Take the lines below beginning at the line that has "## 📊 Results" and stopping after the line that has "- **다단계 적응의", and print them exactly as they are, with no other lines.

++++ Supplied information ++++

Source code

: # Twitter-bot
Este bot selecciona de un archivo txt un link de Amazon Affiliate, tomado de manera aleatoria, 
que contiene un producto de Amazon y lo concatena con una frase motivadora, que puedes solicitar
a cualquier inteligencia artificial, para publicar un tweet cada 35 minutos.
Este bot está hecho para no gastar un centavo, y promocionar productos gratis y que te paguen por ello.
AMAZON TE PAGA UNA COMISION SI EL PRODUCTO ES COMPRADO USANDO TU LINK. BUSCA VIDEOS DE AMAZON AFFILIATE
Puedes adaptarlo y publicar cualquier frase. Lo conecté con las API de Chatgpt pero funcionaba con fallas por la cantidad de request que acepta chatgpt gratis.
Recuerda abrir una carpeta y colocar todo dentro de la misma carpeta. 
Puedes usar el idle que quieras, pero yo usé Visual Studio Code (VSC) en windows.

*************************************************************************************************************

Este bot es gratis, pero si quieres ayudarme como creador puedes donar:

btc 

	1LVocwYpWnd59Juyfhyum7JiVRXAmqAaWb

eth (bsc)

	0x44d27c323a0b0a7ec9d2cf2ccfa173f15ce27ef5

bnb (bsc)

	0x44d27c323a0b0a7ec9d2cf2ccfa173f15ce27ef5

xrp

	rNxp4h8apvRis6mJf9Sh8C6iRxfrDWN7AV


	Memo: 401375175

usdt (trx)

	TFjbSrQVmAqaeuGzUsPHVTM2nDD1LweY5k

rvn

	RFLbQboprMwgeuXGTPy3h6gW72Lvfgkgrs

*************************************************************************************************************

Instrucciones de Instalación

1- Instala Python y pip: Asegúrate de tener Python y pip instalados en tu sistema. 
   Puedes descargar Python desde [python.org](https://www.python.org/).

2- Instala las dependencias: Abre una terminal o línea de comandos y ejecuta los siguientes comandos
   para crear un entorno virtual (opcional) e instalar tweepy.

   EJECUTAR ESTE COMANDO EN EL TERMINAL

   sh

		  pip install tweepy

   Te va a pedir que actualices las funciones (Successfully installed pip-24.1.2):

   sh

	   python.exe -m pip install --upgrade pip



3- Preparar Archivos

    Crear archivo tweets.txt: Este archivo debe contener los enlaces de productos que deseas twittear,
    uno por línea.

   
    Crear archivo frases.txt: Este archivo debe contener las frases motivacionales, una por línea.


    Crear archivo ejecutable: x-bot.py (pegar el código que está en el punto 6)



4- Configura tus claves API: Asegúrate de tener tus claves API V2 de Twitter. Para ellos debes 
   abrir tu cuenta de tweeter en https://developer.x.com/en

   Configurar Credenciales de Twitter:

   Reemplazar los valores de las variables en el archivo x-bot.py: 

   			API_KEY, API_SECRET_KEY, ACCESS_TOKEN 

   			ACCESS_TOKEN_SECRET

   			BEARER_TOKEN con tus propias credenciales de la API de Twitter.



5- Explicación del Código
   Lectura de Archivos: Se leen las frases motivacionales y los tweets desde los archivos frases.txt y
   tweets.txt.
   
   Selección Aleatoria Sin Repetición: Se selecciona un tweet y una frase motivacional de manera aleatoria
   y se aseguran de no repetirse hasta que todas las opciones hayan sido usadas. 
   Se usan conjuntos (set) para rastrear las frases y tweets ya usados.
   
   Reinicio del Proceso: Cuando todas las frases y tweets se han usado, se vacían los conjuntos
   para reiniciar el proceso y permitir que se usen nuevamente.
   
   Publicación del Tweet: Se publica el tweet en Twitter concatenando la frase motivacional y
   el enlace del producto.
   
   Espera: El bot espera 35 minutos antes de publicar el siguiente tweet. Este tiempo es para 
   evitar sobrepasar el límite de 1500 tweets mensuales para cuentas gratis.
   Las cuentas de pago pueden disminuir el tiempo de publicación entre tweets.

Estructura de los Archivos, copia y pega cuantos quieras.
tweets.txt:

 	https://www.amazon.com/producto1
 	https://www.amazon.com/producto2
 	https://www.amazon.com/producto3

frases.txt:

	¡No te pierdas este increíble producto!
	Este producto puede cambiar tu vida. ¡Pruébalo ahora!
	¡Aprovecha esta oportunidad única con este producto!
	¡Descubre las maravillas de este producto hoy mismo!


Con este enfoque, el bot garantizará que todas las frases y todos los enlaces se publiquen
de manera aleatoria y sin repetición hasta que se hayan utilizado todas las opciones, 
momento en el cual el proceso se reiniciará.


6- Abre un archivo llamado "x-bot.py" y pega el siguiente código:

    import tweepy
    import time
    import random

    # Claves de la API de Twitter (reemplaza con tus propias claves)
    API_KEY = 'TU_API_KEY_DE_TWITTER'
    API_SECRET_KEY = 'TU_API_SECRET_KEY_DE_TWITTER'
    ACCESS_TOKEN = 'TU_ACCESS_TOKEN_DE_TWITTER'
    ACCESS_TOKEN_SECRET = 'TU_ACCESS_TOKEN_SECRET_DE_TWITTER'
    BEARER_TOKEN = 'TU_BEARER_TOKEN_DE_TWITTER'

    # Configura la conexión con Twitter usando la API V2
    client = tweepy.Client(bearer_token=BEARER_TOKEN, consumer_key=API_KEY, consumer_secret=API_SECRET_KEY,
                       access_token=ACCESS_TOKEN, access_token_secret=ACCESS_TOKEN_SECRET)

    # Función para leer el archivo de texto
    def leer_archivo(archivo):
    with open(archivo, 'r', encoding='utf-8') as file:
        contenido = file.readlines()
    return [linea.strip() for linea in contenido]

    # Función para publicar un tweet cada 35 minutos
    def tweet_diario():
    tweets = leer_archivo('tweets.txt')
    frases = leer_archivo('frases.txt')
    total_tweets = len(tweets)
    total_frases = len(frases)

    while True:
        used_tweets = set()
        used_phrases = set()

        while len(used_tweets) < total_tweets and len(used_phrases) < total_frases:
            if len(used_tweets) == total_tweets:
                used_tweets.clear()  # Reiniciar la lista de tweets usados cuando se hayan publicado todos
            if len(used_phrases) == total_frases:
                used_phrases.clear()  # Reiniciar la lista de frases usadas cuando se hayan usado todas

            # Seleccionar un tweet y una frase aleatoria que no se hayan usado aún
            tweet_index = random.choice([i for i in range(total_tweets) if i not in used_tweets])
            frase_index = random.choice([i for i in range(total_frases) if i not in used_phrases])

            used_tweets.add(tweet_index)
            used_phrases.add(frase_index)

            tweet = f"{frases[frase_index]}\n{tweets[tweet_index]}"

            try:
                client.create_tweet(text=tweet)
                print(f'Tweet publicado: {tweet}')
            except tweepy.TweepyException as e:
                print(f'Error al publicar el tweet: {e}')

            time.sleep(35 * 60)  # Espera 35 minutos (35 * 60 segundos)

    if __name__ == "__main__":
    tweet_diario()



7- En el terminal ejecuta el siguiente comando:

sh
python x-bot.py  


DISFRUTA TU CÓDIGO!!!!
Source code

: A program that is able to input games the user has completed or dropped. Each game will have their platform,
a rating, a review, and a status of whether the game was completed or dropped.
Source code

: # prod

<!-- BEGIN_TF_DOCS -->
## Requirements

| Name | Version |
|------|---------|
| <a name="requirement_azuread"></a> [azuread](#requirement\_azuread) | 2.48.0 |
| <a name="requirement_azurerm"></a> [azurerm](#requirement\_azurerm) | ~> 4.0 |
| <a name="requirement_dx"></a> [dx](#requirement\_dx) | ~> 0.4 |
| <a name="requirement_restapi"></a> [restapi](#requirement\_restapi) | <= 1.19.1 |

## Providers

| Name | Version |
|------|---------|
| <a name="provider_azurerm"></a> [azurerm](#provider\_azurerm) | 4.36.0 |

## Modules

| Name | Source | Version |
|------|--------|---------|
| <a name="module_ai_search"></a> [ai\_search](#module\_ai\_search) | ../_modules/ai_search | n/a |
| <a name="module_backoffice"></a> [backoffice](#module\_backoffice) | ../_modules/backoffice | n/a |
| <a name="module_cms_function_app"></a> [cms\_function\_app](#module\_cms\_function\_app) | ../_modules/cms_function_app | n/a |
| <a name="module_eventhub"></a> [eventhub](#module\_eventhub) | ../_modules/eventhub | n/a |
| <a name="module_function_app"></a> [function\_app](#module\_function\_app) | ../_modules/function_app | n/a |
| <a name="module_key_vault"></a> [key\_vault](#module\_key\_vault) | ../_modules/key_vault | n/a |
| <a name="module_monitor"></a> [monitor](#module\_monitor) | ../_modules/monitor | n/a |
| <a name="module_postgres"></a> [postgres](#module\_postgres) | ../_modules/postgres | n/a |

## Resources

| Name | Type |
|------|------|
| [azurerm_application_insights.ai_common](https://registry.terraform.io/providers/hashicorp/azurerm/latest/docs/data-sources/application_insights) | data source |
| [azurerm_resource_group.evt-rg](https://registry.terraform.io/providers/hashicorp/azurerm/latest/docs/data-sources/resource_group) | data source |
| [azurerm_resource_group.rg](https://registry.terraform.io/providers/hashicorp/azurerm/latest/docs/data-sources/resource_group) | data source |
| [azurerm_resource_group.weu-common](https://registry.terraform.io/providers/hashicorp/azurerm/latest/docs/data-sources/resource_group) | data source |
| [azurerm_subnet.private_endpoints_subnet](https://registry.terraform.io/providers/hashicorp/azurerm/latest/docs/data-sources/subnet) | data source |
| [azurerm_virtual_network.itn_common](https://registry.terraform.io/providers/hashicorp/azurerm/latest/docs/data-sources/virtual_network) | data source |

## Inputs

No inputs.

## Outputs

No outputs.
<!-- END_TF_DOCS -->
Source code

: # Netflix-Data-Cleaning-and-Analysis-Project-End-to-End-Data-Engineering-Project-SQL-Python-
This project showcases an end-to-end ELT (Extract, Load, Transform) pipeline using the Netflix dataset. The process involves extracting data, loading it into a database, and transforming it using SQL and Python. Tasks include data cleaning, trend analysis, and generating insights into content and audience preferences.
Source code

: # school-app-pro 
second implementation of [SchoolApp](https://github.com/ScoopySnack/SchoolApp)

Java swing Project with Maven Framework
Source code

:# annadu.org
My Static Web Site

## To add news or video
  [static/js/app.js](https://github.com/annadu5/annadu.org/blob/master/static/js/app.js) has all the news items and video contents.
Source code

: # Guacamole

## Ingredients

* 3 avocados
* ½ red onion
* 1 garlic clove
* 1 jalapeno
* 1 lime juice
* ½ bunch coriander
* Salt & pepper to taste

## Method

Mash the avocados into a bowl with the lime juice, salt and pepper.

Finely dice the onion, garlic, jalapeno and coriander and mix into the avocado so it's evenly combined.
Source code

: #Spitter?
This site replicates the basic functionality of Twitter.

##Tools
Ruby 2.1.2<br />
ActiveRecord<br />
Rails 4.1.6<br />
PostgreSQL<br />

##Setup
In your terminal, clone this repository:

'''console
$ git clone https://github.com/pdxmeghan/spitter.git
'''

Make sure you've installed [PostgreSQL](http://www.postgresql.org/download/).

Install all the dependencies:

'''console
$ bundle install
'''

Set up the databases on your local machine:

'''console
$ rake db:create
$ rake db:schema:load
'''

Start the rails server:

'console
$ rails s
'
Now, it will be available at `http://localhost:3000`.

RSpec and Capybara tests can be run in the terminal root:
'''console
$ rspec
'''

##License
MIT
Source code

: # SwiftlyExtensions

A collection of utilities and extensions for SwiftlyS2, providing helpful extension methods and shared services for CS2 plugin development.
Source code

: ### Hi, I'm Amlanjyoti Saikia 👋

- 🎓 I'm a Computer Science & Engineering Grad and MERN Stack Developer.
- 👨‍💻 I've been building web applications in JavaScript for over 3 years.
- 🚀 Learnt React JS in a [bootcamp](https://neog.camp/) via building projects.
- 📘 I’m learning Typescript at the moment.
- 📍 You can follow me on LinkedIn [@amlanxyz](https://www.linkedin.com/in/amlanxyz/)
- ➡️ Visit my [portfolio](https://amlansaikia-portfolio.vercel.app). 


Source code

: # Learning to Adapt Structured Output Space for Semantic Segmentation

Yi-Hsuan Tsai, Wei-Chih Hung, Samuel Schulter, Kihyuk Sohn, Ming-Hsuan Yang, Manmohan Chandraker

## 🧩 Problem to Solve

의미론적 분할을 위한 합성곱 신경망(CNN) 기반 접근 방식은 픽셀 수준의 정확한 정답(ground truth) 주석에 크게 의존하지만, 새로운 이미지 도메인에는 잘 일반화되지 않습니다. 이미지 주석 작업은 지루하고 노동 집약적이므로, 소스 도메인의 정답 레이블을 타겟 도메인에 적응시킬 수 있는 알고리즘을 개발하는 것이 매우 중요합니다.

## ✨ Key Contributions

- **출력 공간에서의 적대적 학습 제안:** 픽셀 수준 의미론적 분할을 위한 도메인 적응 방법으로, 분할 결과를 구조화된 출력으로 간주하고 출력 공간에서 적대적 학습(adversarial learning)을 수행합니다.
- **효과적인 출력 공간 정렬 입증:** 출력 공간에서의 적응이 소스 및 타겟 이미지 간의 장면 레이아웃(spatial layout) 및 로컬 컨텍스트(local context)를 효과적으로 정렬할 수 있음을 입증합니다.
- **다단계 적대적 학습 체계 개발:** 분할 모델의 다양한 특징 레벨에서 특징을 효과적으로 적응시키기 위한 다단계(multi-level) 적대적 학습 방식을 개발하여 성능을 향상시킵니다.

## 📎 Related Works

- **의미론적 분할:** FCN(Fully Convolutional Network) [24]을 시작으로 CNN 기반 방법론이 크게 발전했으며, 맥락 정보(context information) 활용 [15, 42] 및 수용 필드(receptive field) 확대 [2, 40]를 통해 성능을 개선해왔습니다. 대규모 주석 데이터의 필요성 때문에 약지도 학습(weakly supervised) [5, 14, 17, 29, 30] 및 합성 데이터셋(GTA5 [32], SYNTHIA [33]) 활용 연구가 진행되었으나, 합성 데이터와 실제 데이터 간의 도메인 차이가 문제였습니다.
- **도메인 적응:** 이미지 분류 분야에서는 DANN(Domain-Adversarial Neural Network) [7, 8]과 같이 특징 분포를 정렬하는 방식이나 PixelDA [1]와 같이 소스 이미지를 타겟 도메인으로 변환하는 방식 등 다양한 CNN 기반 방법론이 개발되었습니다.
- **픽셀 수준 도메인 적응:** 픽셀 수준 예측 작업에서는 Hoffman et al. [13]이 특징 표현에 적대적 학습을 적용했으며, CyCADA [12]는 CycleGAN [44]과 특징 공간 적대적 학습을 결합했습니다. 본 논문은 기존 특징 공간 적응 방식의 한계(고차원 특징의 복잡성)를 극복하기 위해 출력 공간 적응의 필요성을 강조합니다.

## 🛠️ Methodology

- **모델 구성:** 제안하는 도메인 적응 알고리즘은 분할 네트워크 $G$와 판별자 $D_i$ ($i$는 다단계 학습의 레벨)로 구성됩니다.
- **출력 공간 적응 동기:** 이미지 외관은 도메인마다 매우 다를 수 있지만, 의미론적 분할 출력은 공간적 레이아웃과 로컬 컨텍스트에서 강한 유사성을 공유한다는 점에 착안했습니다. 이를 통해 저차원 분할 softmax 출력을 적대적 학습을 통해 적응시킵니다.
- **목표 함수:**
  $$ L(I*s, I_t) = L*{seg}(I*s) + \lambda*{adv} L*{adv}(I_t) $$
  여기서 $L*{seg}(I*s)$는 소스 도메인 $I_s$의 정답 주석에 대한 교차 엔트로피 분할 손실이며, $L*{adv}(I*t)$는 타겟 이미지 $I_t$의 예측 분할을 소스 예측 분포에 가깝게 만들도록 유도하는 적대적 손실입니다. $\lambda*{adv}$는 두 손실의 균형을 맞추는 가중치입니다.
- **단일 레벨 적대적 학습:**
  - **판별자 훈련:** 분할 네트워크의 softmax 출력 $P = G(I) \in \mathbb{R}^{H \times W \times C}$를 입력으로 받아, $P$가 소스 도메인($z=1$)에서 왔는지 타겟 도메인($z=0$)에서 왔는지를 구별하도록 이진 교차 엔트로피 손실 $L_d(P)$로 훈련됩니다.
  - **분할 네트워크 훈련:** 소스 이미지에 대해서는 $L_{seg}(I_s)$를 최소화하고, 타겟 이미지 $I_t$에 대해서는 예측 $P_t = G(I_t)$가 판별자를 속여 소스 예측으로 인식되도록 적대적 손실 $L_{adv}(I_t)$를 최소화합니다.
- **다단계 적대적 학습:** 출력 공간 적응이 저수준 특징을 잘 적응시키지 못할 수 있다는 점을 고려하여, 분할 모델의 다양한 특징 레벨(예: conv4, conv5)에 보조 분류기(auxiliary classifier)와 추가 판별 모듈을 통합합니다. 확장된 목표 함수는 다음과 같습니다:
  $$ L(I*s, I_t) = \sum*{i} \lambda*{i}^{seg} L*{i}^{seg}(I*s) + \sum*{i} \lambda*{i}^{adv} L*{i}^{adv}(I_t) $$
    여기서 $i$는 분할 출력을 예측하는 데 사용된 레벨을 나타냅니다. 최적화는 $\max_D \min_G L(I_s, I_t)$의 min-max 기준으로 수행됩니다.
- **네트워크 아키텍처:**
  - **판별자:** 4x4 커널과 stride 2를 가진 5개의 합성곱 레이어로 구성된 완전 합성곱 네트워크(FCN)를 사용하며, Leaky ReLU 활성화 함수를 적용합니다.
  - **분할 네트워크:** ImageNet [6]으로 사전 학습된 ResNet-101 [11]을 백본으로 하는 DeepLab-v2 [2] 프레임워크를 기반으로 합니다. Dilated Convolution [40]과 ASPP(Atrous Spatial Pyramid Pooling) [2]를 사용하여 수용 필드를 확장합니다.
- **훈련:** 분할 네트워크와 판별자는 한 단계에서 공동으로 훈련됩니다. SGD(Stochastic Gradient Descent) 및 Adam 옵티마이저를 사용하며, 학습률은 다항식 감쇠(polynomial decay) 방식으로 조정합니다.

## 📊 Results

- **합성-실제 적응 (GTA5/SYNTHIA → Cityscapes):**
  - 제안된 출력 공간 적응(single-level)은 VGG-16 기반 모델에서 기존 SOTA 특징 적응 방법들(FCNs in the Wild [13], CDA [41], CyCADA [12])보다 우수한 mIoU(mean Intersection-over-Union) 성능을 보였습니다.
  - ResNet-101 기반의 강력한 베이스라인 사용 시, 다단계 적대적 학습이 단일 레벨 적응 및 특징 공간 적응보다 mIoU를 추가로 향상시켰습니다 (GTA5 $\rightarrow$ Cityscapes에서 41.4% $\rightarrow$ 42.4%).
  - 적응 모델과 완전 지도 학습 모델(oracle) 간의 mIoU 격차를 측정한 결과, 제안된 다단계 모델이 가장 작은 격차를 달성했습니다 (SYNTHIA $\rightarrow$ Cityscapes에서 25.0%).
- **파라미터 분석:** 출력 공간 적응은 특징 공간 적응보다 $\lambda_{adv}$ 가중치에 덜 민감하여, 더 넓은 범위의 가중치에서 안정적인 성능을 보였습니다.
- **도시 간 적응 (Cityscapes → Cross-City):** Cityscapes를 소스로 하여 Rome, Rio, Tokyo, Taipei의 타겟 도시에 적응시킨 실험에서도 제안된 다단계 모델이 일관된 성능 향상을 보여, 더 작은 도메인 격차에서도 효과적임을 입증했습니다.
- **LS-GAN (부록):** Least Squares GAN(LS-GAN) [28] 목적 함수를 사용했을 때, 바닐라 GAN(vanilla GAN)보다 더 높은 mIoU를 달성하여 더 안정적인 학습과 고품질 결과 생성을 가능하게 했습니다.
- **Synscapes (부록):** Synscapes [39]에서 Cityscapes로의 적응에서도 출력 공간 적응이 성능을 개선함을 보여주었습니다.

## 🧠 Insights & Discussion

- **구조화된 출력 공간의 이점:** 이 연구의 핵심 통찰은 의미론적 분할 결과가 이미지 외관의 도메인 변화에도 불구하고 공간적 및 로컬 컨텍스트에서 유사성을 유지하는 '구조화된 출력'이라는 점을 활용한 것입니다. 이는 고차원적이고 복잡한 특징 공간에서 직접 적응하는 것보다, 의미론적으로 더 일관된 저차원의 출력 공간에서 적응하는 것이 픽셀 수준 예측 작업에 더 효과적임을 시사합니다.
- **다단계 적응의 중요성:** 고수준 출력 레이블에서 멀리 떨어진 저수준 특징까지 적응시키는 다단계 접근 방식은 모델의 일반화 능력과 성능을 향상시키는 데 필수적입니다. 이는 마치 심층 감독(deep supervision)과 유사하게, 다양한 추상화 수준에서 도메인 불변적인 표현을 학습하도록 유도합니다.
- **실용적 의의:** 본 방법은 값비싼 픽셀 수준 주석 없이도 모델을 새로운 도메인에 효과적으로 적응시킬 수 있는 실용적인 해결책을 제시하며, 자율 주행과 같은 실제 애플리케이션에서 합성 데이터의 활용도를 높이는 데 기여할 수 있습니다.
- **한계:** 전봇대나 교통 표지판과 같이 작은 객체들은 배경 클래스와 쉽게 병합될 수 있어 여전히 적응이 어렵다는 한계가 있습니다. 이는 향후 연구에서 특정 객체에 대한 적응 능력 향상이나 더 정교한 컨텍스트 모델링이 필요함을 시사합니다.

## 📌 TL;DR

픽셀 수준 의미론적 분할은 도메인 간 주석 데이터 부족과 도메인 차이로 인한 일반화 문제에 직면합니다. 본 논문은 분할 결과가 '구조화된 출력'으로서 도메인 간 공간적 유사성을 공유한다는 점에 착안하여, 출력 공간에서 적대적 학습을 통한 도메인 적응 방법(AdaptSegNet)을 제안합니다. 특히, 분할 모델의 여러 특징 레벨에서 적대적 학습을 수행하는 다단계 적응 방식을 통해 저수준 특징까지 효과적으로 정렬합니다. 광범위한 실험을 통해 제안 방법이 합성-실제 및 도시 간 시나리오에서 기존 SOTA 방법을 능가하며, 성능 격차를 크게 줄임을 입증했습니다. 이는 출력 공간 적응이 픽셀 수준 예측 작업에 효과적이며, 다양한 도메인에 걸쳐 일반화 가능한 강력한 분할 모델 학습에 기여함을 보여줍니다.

++++

## Output for this task
## 📊 Results

- **합성-실제 적응 (GTA5/SYNTHIA → Cityscapes):**
  - 제안된 출력 공간 적응(single-level)은 VGG-16 기반 모델에서 기존 SOTA 특징 적응 방법들(FCNs in the Wild [13], CDA [41], CyCADA [12])보다 우수한 mIoU(mean Intersection-over-Union) 성능을 보였습니다.
  - ResNet-101 기반의 강력한 베이스라인 사용 시, 다단계 적대적 학습이 단일 레벨 적응 및 특징 공간 적응보다 mIoU를 추가로 향상시켰습니다 (GTA5 $\rightarrow$ Cityscapes에서 41.4% $\rightarrow$ 42.4%).
  - 적응 모델과 완전 지도 학습 모델(oracle) 간의 mIoU 격차를 측정한 결과, 제안된 다단계 모델이 가장 작은 격차를 달성했습니다 (SYNTHIA $\rightarrow$ Cityscapes에서 25.0%).
- **파라미터 분석:** 출력 공간 적응은 특징 공간 적응보다 $\lambda_{adv}$ 가중치에 덜 민감하여, 더 넓은 범위의 가중치에서 안정적인 성능을 보였습니다.
- **도시 간 적응 (Cityscapes → Cross-City):** Cityscapes를 소스로 하여 Rome, Rio, Tokyo, Taipei의 타겟 도시에 적응시킨 실험에서도 제안된 다단계 모델이 일관된 성능 향상을 보여, 더 작은 도메인 격차에서도 효과적임을 입증했습니다.
- **LS-GAN (부록):** Least Squares GAN(LS-GAN) [28] 목적 함수를 사용했을 때, 바닐라 GAN(vanilla GAN)보다 더 높은 mIoU를 달성하여 더 안정적인 학습과 고품질 결과 생성을 가능하게 했습니다.
- **Synscapes (부록):** Synscapes [39]에서 Cityscapes로의 적응에서도 출력 공간 적응이 성능을 개선함을 보여주었습니다.

## 🧠 Insights & Discussion

- **구조화된 출력 공간의 이점:** 이 연구의 핵심 통찰은 의미론적 분할 결과가 이미지 외관의 도메인 변화에도 불구하고 공간적 및 로컬 컨텍스트에서 유사성을 유지하는 '구조화된 출력'이라는 점을 활용한 것입니다. 이는 고차원적이고 복잡한 특징 공간에서 직접 적응하는 것보다, 의미론적으로 더 일관된 저차원의 출력 공간에서 적응하는 것이 픽셀 수준 예측 작업에 더 효과적임을 시사합니다.
- **다단계 적응의 중요성:** 고수준 출력 레이블에서 멀리 떨어진 저수준 특징까지 적응시키는 다단계 접근 방식은 모델의 일반화 능력과 성능을 향상시키는 데 필수적입니다. 이는 마치 심층 감독(deep supervision)과 유사하게, 다양한 추상화 수준에서 도메인 불변적인 표현을 학습하도록 유도합니다.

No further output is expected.